This is the first application of an MR mediation analysis to study the mediators of the relationship between reproductive factors and psoriasis risk. In this study, we corroborate the genetic correlation between reproductive factors shown in previous studies, while showing additional correlations that were not previously investigated. For example, one study showed that women with psoriasis were younger at the time of first delivery and had greater mean durations between the first and last birth and a greater mean interpregnancy interval[18]. Another study investigated reproductive factors related to sexual history among heterosexual women, finding no significant differences in the age of the first sexual encounter between those with and without psoriasis (weighted difference –0.54 years, 95% CI –1.27 to 0.19)[47]. Several factors could underlie these discrepancies.
Firstly, reproductive factors are complex and heterogeneous traits influenced by both genetic and environmental factors. Genetics alone cannot fully capture the phenotypic variance of these traits. For instance, AFS is considered a human behavioral trait influenced by genetics, psychosocial, cultural, and financial factors. Therefore, traditional observational designs’ results are susceptible to the influence of complex confounding variables that are challenging to capture and model accurately. To address this issue, we utilized MVMR to control for adiposity, education, smoking, and alcohol intake effects. The negative results obtained corroborated our findings that AMA, AMP, ALB, NEB, and NSP were not significantly associated with psoriasis. It is also likely that the true causal effects of these reproductive factors on psoriasis were modest; as such, our study may have been underpowered to identify them. Notably, the association between AFS and PV became nonsignificant in the merged MVMR model. This may stem from an interaction between all mediators in the merged MVMR model; the effects of any single mediator could not eliminate the causal association between AFS and PV in the separate MVMR models.
The biological underlying association between hormonal factors and psoriasis development is not yet fully understood. Sex hormones have been shown to have an impact on the immune system and their interaction with environmental and genetic factors may partly explain the higher prevalence of psoriasis in women. Estrogen, in particular, is a complex modulator of the immune system with both stimulatory and inhibitory effects. For instance, estrogen levels during periovulatory to pregnancy periods may stimulate B cells and Th2 response, while also supporting the survival of auto-reactive T and B cell clones.

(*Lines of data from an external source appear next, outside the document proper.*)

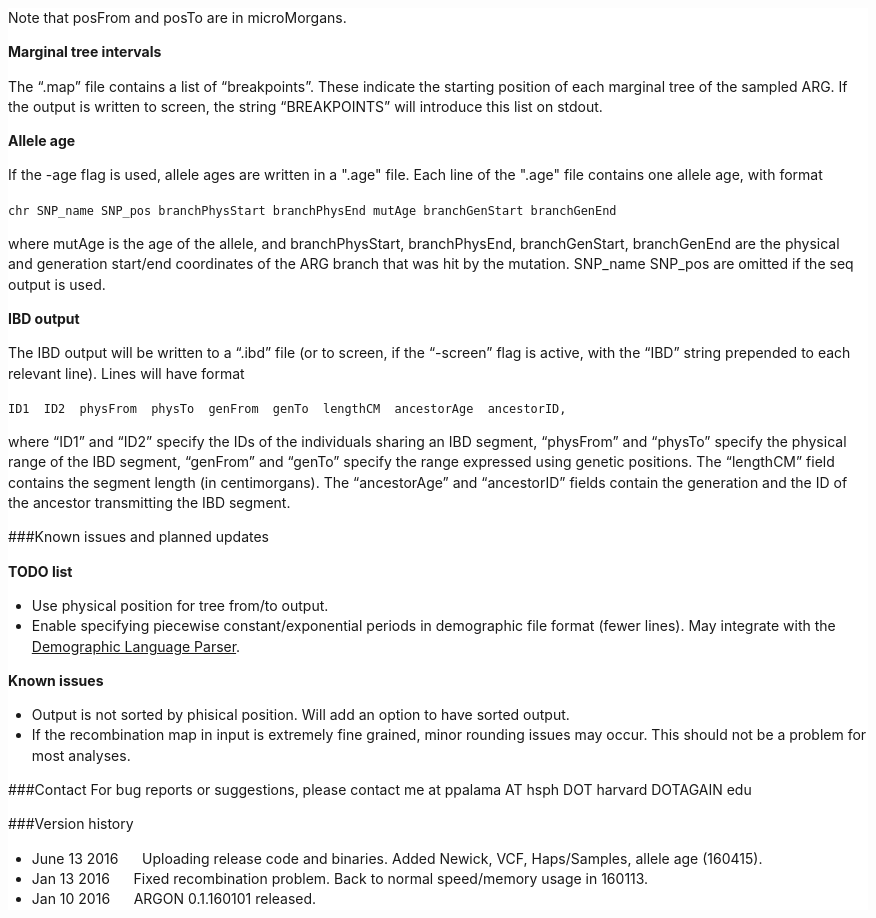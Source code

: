 Note that posFrom and posTo are in microMorgans.

**Marginal tree intervals**

The “.map” file contains a list of “breakpoints”. These indicate the starting position of each marginal tree of the sampled ARG. If the output is written to screen, the string “BREAKPOINTS” will introduce this list on stdout.

**Allele age**

If the -age flag is used, allele ages are written in a ".age" file. Each line of the ".age" file contains one allele age, with format

    chr SNP_name SNP_pos branchPhysStart branchPhysEnd mutAge branchGenStart branchGenEnd

where mutAge is the age of the allele, and branchPhysStart, branchPhysEnd, branchGenStart, branchGenEnd are the physical and generation start/end coordinates of the ARG branch that was hit by the mutation. SNP_name SNP_pos are omitted if the seq output is used.

**IBD output**

The IBD output will be written to a “.ibd” file (or to screen, if the “-screen” flag is active, with the “IBD” string prepended to each relevant line). Lines will have format

    ID1  ID2  physFrom  physTo  genFrom  genTo  lengthCM  ancestorAge  ancestorID,

where “ID1” and “ID2” specify the IDs of the individuals sharing an IBD segment, “physFrom” and “physTo” specify the physical range of the IBD segment, “genFrom” and “genTo” specify the range expressed using genetic positions. The “lengthCM” field contains the segment length (in centimorgans). The “ancestorAge” and “ancestorID” fields contain the generation and the ID of the ancestor transmitting the IBD segment.

###Known issues and planned updates

**TODO list**

-	Use physical position for tree from/to output.
-	Enable specifying piecewise constant/exponential periods in demographic file format (fewer lines). May integrate with the [Demographic Language Parser](https://github.com/pierpal/DemographicLanguageParser).

**Known issues**
-	Output is not sorted by phisical position. Will add an option to have sorted output.
-	If the recombination map in input is extremely fine grained, minor rounding issues may occur. This should not be a problem for most analyses.

###Contact
For bug reports or suggestions, please contact me at ppalama AT hsph DOT harvard DOTAGAIN edu

###Version history

- June 13 2016&nbsp;&nbsp;&nbsp;&nbsp;&nbsp;&nbsp;Uploading release code and binaries. Added Newick, VCF, Haps/Samples, allele age (160415).
- Jan 13 2016&nbsp;&nbsp;&nbsp;&nbsp;&nbsp;&nbsp;Fixed recombination problem. Back to normal speed/memory usage in 160113.
- Jan 10 2016&nbsp;&nbsp;&nbsp;&nbsp;&nbsp;&nbsp;ARGON 0.1.160101 released.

Moreover, estrogens can suppress cell-mediated responses like Th17 cell differentiation[48-50]. Despite these findings, further research is needed to determine the exact relationship between modifiable reproductive factors and the incidence of psoriasis, as prospective studies on this topic remain limited and their findings are controversial.

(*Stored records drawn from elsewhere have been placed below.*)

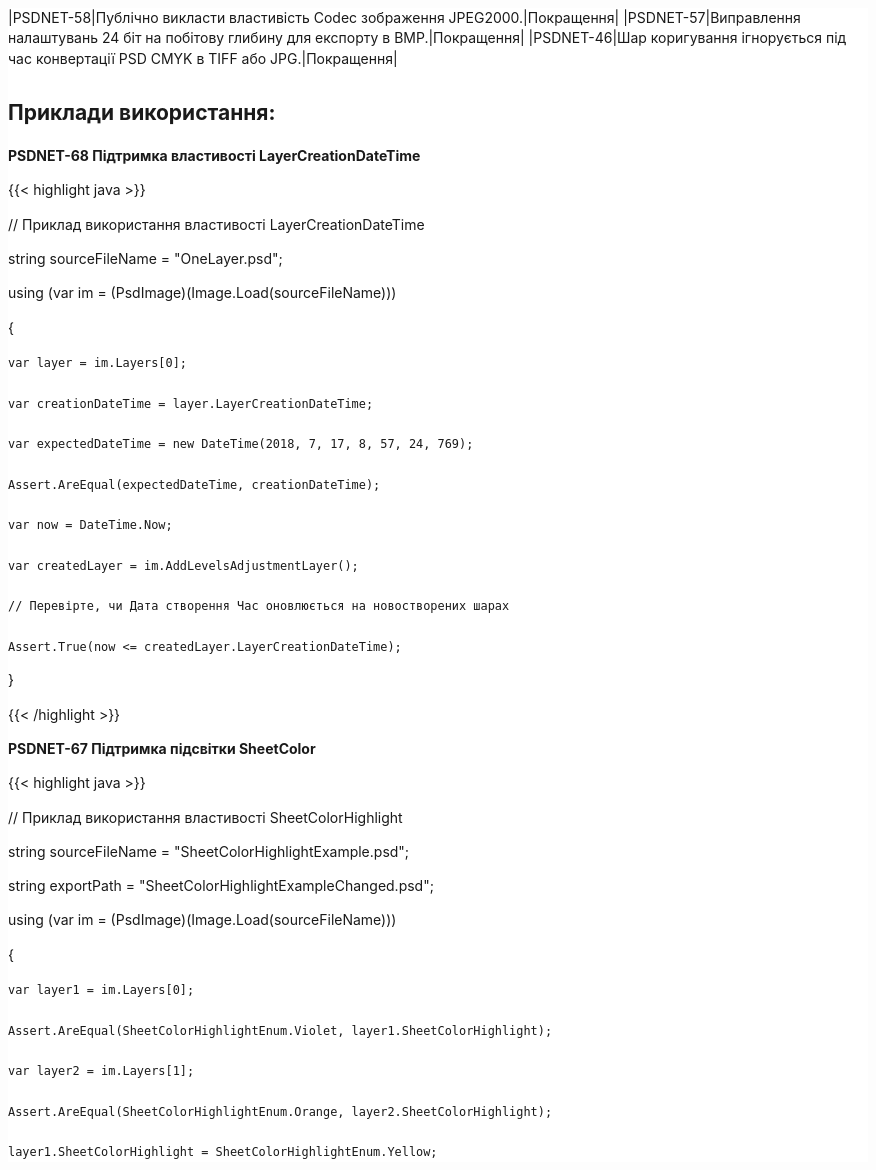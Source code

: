 |PSDNET-58|Публічно викласти властивість Codec зображення JPEG2000.|Покращення|
|PSDNET-57|Виправлення налаштувань 24 біт на побітову глибину для експорту в BMP.|Покращення|
|PSDNET-46|Шар коригування ігнорується під час конвертації PSD CMYK в TIFF або JPG.|Покращення|

## **Приклади використання:**

**PSDNET-68 Підтримка властивості LayerCreationDateTime**

{{< highlight java >}}

 // Приклад використання властивості LayerCreationDateTime

string sourceFileName = "OneLayer.psd";

using (var im = (PsdImage)(Image.Load(sourceFileName)))

{

    var layer = im.Layers[0];

    var creationDateTime = layer.LayerCreationDateTime;

    var expectedDateTime = new DateTime(2018, 7, 17, 8, 57, 24, 769);

    Assert.AreEqual(expectedDateTime, creationDateTime);

    var now = DateTime.Now;

    var createdLayer = im.AddLevelsAdjustmentLayer();

    // Перевірте, чи Дата створення Час оновлюється на новостворених шарах

    Assert.True(now <= createdLayer.LayerCreationDateTime);

}

{{< /highlight >}}

**PSDNET-67 Підтримка підсвітки SheetColor**

{{< highlight java >}}

 // Приклад використання властивості SheetColorHighlight

string sourceFileName = "SheetColorHighlightExample.psd";

string exportPath = "SheetColorHighlightExampleChanged.psd";

using (var im = (PsdImage)(Image.Load(sourceFileName)))

{

    var layer1 = im.Layers[0];

    Assert.AreEqual(SheetColorHighlightEnum.Violet, layer1.SheetColorHighlight);

    var layer2 = im.Layers[1];

    Assert.AreEqual(SheetColorHighlightEnum.Orange, layer2.SheetColorHighlight);

    layer1.SheetColorHighlight = SheetColorHighlightEnum.Yellow;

Regarding the relationship of early AFS and AFB with increased risk of psoriasis, and educational attainment and BMI played a mediating role in the association, the following are some possible underlying mechanistic analyses: Firstly, mothers who give birth before the age of 20 tend to have a lower socio-economic status. Early motherhood often results in a heavier burden of childbearing, premature childbearing age, and health-related behaviors. Early childbearing may have an impact on a woman’s lifestyle and health behaviors[51,52]. For example, women who have children early may have less time and resources for higher education, which can lead to poor health literacy and reduced ability to prevent and manage chronic diseases such as psoriasis[53,54]. Secondly, lower educational attainment is often associated with poorer health cognition and behavior. People with less education may lack adequate health knowledge to effectively manage and prevent chronic diseases[55,56]. This may affect psoriasis risk in several ways: on the one hand, people with higher levels of education are generally better equipped to understand health and adopt healthy behaviors, such as eating a reasonable diet, quitting smoking, limiting alcohol, and maintaining a healthy weight[57]. For another, those with higher levels of education are generally better able to use medical resources, have regular medical check-ups, and detect and treat diseases early[58,59].
Our results revealed that BMI may also played an important role in the association between early reproductive age and psoriasis risk. Women who have children early may be more likely to be overweight or obese for a variety of reasons, such as unbalanced nutrition, lack of exercise, psychological stress, and so on. Women who become pregnant at an early age may experience greater difficulty returning to their pre-pregnancy weight[60]. Obesity can lead to chronic low-grade inflammation in the body, and psoriasis is an inflammatory disease. Obesity may induce or aggravate psoriasis by increasing the level of systemic inflammation[61,62]. High BMI is associated with metabolic syndromes (such as high blood pressure, diabetes, and dyslipidemia), and as such, a tendency for these metabolic disorders may progress to increase the risk of psoriasis[63].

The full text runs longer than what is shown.